L’Oiseau respirable

Je crois que j’écris pour écouter ce que disent les mots

quand ils ne parlent plus. Je crois qu’on ne peut rien oublier

tant qu’on ne s’est pas souvenu de tout. Et justement,

n’écrit-on pas pour oublier tout ce que la mémoire a écrit en

nous comme, finalement, l’on ne vit que pour bien se

convaincre de ne plus vouloir vivre?

par l’oreille et puis l’œil entrent les mots

par la bouche et puis la main sortent les mots

par le nez entre et sort le ciel

aucun arbre n’est dur de la feuille

même si souvent il respire ce que nous expirons

la poésie est la fleur entre les feuilles et le fruit

pourquoi écrire si nous ne savons pas lire?

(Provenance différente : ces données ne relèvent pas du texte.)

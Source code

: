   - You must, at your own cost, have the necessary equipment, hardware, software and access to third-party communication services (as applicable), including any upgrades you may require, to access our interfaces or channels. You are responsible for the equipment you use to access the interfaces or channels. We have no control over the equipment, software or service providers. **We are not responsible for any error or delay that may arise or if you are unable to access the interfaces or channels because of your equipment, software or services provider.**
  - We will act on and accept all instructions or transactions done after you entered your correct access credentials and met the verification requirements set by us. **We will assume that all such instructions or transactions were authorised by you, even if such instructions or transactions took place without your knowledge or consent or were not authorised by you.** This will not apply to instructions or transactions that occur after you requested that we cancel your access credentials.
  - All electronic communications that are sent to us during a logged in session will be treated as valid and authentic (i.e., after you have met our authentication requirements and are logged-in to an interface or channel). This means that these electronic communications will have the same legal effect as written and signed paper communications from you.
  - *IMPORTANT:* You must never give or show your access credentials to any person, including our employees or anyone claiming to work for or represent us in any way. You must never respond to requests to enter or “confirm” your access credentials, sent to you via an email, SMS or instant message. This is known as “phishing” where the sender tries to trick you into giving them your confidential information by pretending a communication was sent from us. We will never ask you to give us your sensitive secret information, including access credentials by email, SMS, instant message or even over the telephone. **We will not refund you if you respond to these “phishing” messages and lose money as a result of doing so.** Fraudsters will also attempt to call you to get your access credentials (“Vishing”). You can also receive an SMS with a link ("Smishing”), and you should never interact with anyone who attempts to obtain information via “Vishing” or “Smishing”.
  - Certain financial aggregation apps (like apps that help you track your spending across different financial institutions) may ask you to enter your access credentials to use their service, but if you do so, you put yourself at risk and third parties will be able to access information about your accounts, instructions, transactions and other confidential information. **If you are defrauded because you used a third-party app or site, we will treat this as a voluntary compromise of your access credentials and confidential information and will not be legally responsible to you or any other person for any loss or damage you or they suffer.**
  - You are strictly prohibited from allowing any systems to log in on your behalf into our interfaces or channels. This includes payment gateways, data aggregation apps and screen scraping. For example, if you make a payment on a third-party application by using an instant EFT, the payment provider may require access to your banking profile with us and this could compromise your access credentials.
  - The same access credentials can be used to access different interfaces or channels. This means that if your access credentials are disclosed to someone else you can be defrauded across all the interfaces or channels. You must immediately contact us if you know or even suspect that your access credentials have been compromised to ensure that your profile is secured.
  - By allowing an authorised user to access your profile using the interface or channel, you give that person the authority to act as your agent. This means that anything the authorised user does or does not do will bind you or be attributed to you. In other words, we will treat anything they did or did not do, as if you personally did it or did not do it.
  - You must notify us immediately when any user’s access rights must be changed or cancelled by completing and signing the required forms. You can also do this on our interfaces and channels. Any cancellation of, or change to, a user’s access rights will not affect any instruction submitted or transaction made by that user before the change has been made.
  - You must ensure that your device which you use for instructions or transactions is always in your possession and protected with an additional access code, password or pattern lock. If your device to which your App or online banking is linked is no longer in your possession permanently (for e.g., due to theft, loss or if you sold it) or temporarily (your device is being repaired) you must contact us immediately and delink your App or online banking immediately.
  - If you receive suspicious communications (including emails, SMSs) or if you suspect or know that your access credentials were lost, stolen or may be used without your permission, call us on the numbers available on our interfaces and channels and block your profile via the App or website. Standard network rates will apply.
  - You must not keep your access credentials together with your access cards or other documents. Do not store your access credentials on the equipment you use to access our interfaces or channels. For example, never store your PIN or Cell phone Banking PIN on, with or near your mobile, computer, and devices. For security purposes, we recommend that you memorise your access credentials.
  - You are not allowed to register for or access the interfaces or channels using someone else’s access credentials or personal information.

comment mourir si nous ne sommes pas?

*

Il est avantageux de commencer l’alphabet par la dernière lettre pour découvrir que la première n’est pas la dernière mais celle après.

*

entre le dire et le faire

beaucoup en ont dit trop sans le faire

beaucoup en ont trop fait sans le dire

je propose que l’on s’arrête

que l’on fasse l’arbre

en attendant le prochain oiseau

pour lui donner nos yeux

même si comme dit un Pilote :

les oiseaux ne prennent pas la liberté

qu’on rêve qu’on prendrait

si on avait des ailes

je crois tout aussi bien que les humains

ne prennent pas la liberté à laquelle

les oiseaux n’ont pas besoin de rêver

puisqu’ils ont été gratifiés d’ailes

José Acquelin est un poète québécois né à Montréal, le 4 avril 1956 de parents occitans. Les poèmes de José Acquelin se forment d’abord dans le regard curieux, presque naïf que le poète pose sur ce qui l’entoure : «je suis pur parce que je suis rien».